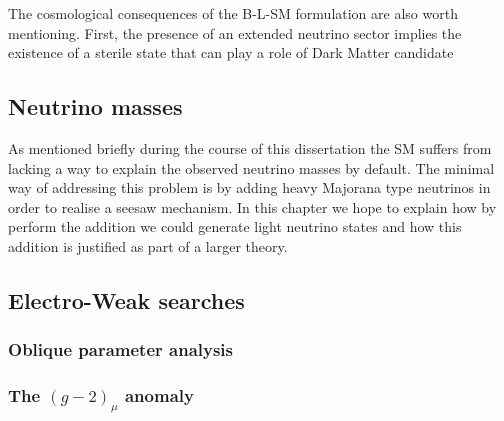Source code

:  
The cosmological consequences of the B-L-SM formulation are also worth mentioning.  First, the presence of an extended neutrino sector implies the existence of a sterile state that can play a role of Dark Matter candidate 

\subsection{Neutrino masses}

As mentioned briefly during the course of this dissertation the SM suffers from lacking a way to explain the observed neutrino masses by default. The minimal way of addressing this problem is by adding heavy Majorana type neutrinos in order to realise a seesaw mechanism. In this chapter we hope to explain how by perform the addition we could generate light neutrino states and how this addition is justified as part of a larger theory. 

 
\subsection{Electro-Weak searches}

\subsubsection{ Oblique parameter analysis }

\subsubsection{ The $( g - 2 )_\mu $ anomaly }

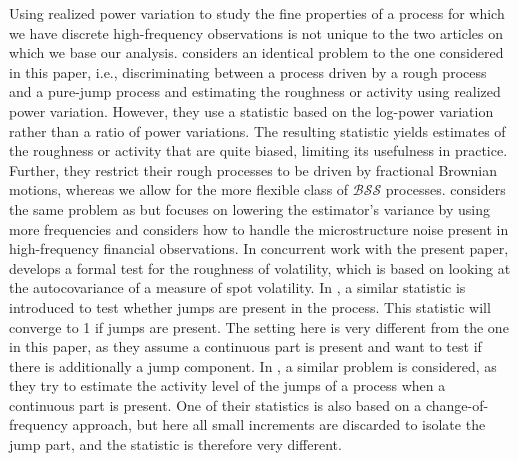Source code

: \documentclass[fleqn,11pt,letterpaper]{article}
\theoremstyle{plain}
\theoremstyle{definition}
\theoremstyle{remark}
\numberwithin{equation}{section}
\begin{document}
Using realized power variation to study the fine properties of a process for which we have discrete high-frequency observations is not unique to the two articles on which we base our analysis. \cite{Woener2011} considers an identical problem to the one considered in this paper, i.e., discriminating between a process driven by a rough process and a pure-jump process and estimating the roughness or activity using realized power variation. However, they use a statistic based on the log-power variation rather than a ratio of power variations. The resulting statistic yields estimates of the roughness or activity that are quite biased, limiting its usefulness in practice. Further, they restrict their rough processes to be driven by fractional Brownian motions, whereas we allow for the more flexible class of $\mathcal{BSS}$ processes.%
\cite{Bennedsen2020} considers the same problem as \cite{Corcuera2013} but focuses on lowering the estimator's variance by using more frequencies and considers how to handle the microstructure noise present in high-frequency financial observations. In concurrent work with the present paper, \cite{ChongTodorov2023} develops a formal test for the roughness of volatility, which is based on looking at the autocovariance of a measure of spot volatility. In \cite{Ait-Sahalia2009}, a similar statistic is introduced to test whether jumps are present in the process. This statistic will converge to 1 if jumps are present. The setting here is very different from the one in this paper, as they assume a continuous part is present and want to test if there is additionally a jump component.  In \cite{Ait-Sahalia2009a}, a similar problem is considered, as they try to estimate the activity level of the jumps of a process when a continuous part is present. One of their statistics is also based on a change-of-frequency approach, but here all small increments are discarded to isolate the jump part, and the statistic is therefore very different. 
\end{document}
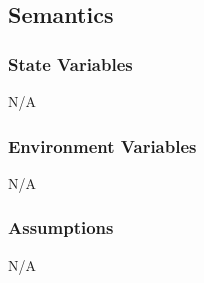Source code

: \documentclass[12pt, titlepage]{article}
\begin{document}
\subsection{Semantics}

\subsubsection{State Variables}
N/A

\subsubsection{Environment Variables}
N/A

\subsubsection{Assumptions}
N/A
\end{document}
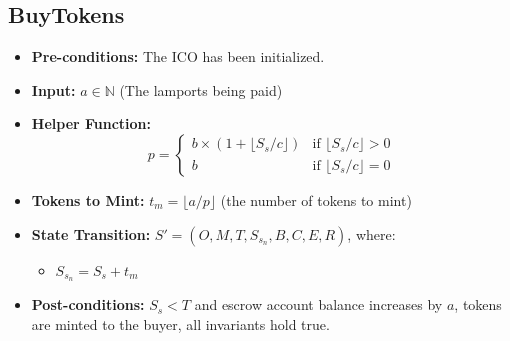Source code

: \documentclass{article}
\begin{document}
\subsection{BuyTokens}
\begin{itemize}
    \item \textbf{Pre-conditions:} The ICO has been initialized.
        \item  \textbf{Input:} $a \in \mathbb{N}$ (The lamports being paid)

        \item  \textbf{Helper Function:}
        $$
        p =
        \begin{cases}
            b \times (1 + \lfloor S_s / c\rfloor)
            & \text{if }  \lfloor S_s / c\rfloor > 0
            \\
             b & \text{if }  \lfloor S_s / c\rfloor = 0
        \end{cases}
        $$
    \item  \textbf{Tokens to Mint:} $t_m = \lfloor a / p \rfloor $ (the number of tokens to mint)
     \item \textbf{State Transition:}
            $S' = (O, M, T, S_{s_n}, B, C, E, R)$, where:
            \begin{itemize}
                 \item $S_{s_n} = S_s + t_m $
            \end{itemize}
    \item \textbf{Post-conditions:} $S_s < T$ and escrow account balance increases by $a$, tokens are minted to the buyer, all invariants hold true.
\end{itemize}
\end{document}
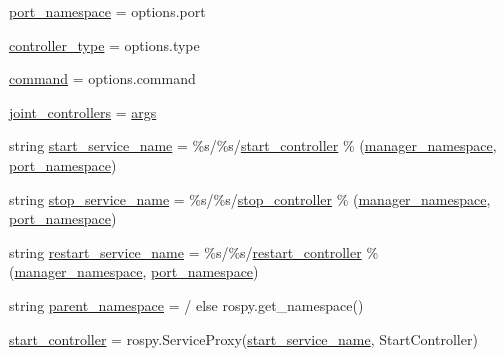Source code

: \begin{DoxyCompactItemize}
\hyperlink{namespacecontroller__spawner_a831390a07e2261094656c09e0d262c14}{port\+\_\+namespace} = options.\+port
\item 
\hyperlink{namespacecontroller__spawner_a6aa09cb289adac00daaf52560e8c93ad}{controller\+\_\+type} = options.\+type
\item 
\hyperlink{namespacecontroller__spawner_a982ec8d1714fc314b5e85fc8d377abdb}{command} = options.\+command
\item 
\hyperlink{namespacecontroller__spawner_a4e454e12ceb216c43975a5ad8abee590}{joint\+\_\+controllers} = \hyperlink{namespacecontroller__spawner_aa4c2175a779b73777468233b45686392}{args}
\item 
string \hyperlink{namespacecontroller__spawner_a6f3556c19afc583ff9e7be62141ea1e3}{start\+\_\+service\+\_\+name} = \textquotesingle{}\%s/\%s/\hyperlink{namespacecontroller__spawner_a1bf65f27733e8e5fcb255dd8d369da6d}{start\+\_\+controller}\textquotesingle{} \% (\hyperlink{namespacecontroller__spawner_aee6b2ce8cdb4e7ffd894cbe211b09a0c}{manager\+\_\+namespace}, \hyperlink{namespacecontroller__spawner_a831390a07e2261094656c09e0d262c14}{port\+\_\+namespace})
\item 
string \hyperlink{namespacecontroller__spawner_addbe1e6c1654b63878f7d1d23d201d25}{stop\+\_\+service\+\_\+name} = \textquotesingle{}\%s/\%s/\hyperlink{namespacecontroller__spawner_abb7c023c547b422e17287d367fe0de8e}{stop\+\_\+controller}\textquotesingle{} \% (\hyperlink{namespacecontroller__spawner_aee6b2ce8cdb4e7ffd894cbe211b09a0c}{manager\+\_\+namespace}, \hyperlink{namespacecontroller__spawner_a831390a07e2261094656c09e0d262c14}{port\+\_\+namespace})
\item 
string \hyperlink{namespacecontroller__spawner_ae74db8f9d8ea66394dacfe6b0838e0b9}{restart\+\_\+service\+\_\+name} = \textquotesingle{}\%s/\%s/\hyperlink{namespacecontroller__spawner_ad1bd5e722a8cd83baf3a907520853c2d}{restart\+\_\+controller}\textquotesingle{} \% (\hyperlink{namespacecontroller__spawner_aee6b2ce8cdb4e7ffd894cbe211b09a0c}{manager\+\_\+namespace}, \hyperlink{namespacecontroller__spawner_a831390a07e2261094656c09e0d262c14}{port\+\_\+namespace})
\item 
string \hyperlink{namespacecontroller__spawner_abe41f324d94d5b87c5c723b71513c4e4}{parent\+\_\+namespace} = \textquotesingle{}/\textquotesingle{} else rospy.\+get\+\_\+namespace()
\item 
\hyperlink{namespacecontroller__spawner_a1bf65f27733e8e5fcb255dd8d369da6d}{start\+\_\+controller} = rospy.\+Service\+Proxy(\hyperlink{namespacecontroller__spawner_a6f3556c19afc583ff9e7be62141ea1e3}{start\+\_\+service\+\_\+name}, Start\+Controller)

\end{DoxyCompactItemize}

::::::::

* [Exercise goal]: Images are not wanted in the copy. Please print the material above exactly.

* [Final answer]:
Source code

:  
The cosmological consequences of the B-L-SM formulation are also worth mentioning.  First, the presence of an extended neutrino sector implies the existence of a sterile state that can play a role of Dark Matter candidate 

\subsection{Neutrino masses}

As mentioned briefly during the course of this dissertation the SM suffers from lacking a way to explain the observed neutrino masses by default. The minimal way of addressing this problem is by adding heavy Majorana type neutrinos in order to realise a seesaw mechanism. In this chapter we hope to explain how by perform the addition we could generate light neutrino states and how this addition is justified as part of a larger theory. 

 
\subsection{Electro-Weak searches}

\subsubsection{ Oblique parameter analysis }

\subsubsection{ The $( g - 2 )_\mu $ anomaly }

Source code

: \documentclass[fleqn,11pt,letterpaper]{article}
\theoremstyle{plain}
\theoremstyle{definition}
\theoremstyle{remark}
\numberwithin{equation}{section}
\begin{document}
Using realized power variation to study the fine properties of a process for which we have discrete high-frequency observations is not unique to the two articles on which we base our analysis. \cite{Woener2011} considers an identical problem to the one considered in this paper, i.e., discriminating between a process driven by a rough process and a pure-jump process and estimating the roughness or activity using realized power variation. However, they use a statistic based on the log-power variation rather than a ratio of power variations. The resulting statistic yields estimates of the roughness or activity that are quite biased, limiting its usefulness in practice. Further, they restrict their rough processes to be driven by fractional Brownian motions, whereas we allow for the more flexible class of $\mathcal{BSS}$ processes.%
\cite{Bennedsen2020} considers the same problem as \cite{Corcuera2013} but focuses on lowering the estimator's variance by using more frequencies and considers how to handle the microstructure noise present in high-frequency financial observations. In concurrent work with the present paper, \cite{ChongTodorov2023} develops a formal test for the roughness of volatility, which is based on looking at the autocovariance of a measure of spot volatility. In \cite{Ait-Sahalia2009}, a similar statistic is introduced to test whether jumps are present in the process. This statistic will converge to 1 if jumps are present. The setting here is very different from the one in this paper, as they assume a continuous part is present and want to test if there is additionally a jump component.  In \cite{Ait-Sahalia2009a}, a similar problem is considered, as they try to estimate the activity level of the jumps of a process when a continuous part is present. One of their statistics is also based on a change-of-frequency approach, but here all small increments are discarded to isolate the jump part, and the statistic is therefore very different. 
\end{document}
Source code

: \documentclass[12pt, titlepage]{article}
\begin{document}
\subsection{Semantics}

\subsubsection{State Variables}
N/A

\subsubsection{Environment Variables}
N/A

\subsubsection{Assumptions}
N/A
\end{document}
Source code

: \documentclass{article}
\begin{document}
\subsection{BuyTokens}
\begin{itemize}
    \item \textbf{Pre-conditions:} The ICO has been initialized.
        \item  \textbf{Input:} $a \in \mathbb{N}$ (The lamports being paid)

        \item  \textbf{Helper Function:}
        $$
        p =
        \begin{cases}
            b \times (1 + \lfloor S_s / c\rfloor)
            & \text{if }  \lfloor S_s / c\rfloor > 0
            \\
             b & \text{if }  \lfloor S_s / c\rfloor = 0
        \end{cases}
        $$
    \item  \textbf{Tokens to Mint:} $t_m = \lfloor a / p \rfloor $ (the number of tokens to mint)
     \item \textbf{State Transition:}
            $S' = (O, M, T, S_{s_n}, B, C, E, R)$, where:
            \begin{itemize}
                 \item $S_{s_n} = S_s + t_m $
            \end{itemize}
    \item \textbf{Post-conditions:} $S_s < T$ and escrow account balance increases by $a$, tokens are minted to the buyer, all invariants hold true.
\end{itemize}
\end{document}
Source code

: \begin{DoxyCompactItemize}
\hyperlink{namespacecontroller__spawner_a831390a07e2261094656c09e0d262c14}{port\+\_\+namespace} = options.\+port
\item 
\hyperlink{namespacecontroller__spawner_a6aa09cb289adac00daaf52560e8c93ad}{controller\+\_\+type} = options.\+type
\item 
\hyperlink{namespacecontroller__spawner_a982ec8d1714fc314b5e85fc8d377abdb}{command} = options.\+command
\item 
\hyperlink{namespacecontroller__spawner_a4e454e12ceb216c43975a5ad8abee590}{joint\+\_\+controllers} = \hyperlink{namespacecontroller__spawner_aa4c2175a779b73777468233b45686392}{args}
\item 
string \hyperlink{namespacecontroller__spawner_a6f3556c19afc583ff9e7be62141ea1e3}{start\+\_\+service\+\_\+name} = \textquotesingle{}\%s/\%s/\hyperlink{namespacecontroller__spawner_a1bf65f27733e8e5fcb255dd8d369da6d}{start\+\_\+controller}\textquotesingle{} \% (\hyperlink{namespacecontroller__spawner_aee6b2ce8cdb4e7ffd894cbe211b09a0c}{manager\+\_\+namespace}, \hyperlink{namespacecontroller__spawner_a831390a07e2261094656c09e0d262c14}{port\+\_\+namespace})
\item 
string \hyperlink{namespacecontroller__spawner_addbe1e6c1654b63878f7d1d23d201d25}{stop\+\_\+service\+\_\+name} = \textquotesingle{}\%s/\%s/\hyperlink{namespacecontroller__spawner_abb7c023c547b422e17287d367fe0de8e}{stop\+\_\+controller}\textquotesingle{} \% (\hyperlink{namespacecontroller__spawner_aee6b2ce8cdb4e7ffd894cbe211b09a0c}{manager\+\_\+namespace}, \hyperlink{namespacecontroller__spawner_a831390a07e2261094656c09e0d262c14}{port\+\_\+namespace})
\item 
string \hyperlink{namespacecontroller__spawner_ae74db8f9d8ea66394dacfe6b0838e0b9}{restart\+\_\+service\+\_\+name} = \textquotesingle{}\%s/\%s/\hyperlink{namespacecontroller__spawner_ad1bd5e722a8cd83baf3a907520853c2d}{restart\+\_\+controller}\textquotesingle{} \% (\hyperlink{namespacecontroller__spawner_aee6b2ce8cdb4e7ffd894cbe211b09a0c}{manager\+\_\+namespace}, \hyperlink{namespacecontroller__spawner_a831390a07e2261094656c09e0d262c14}{port\+\_\+namespace})
\item 
string \hyperlink{namespacecontroller__spawner_abe41f324d94d5b87c5c723b71513c4e4}{parent\+\_\+namespace} = \textquotesingle{}/\textquotesingle{} else rospy.\+get\+\_\+namespace()
\item 
\hyperlink{namespacecontroller__spawner_a1bf65f27733e8e5fcb255dd8d369da6d}{start\+\_\+controller} = rospy.\+Service\+Proxy(\hyperlink{namespacecontroller__spawner_a6f3556c19afc583ff9e7be62141ea1e3}{start\+\_\+service\+\_\+name}, Start\+Controller)

\end{DoxyCompactItemize}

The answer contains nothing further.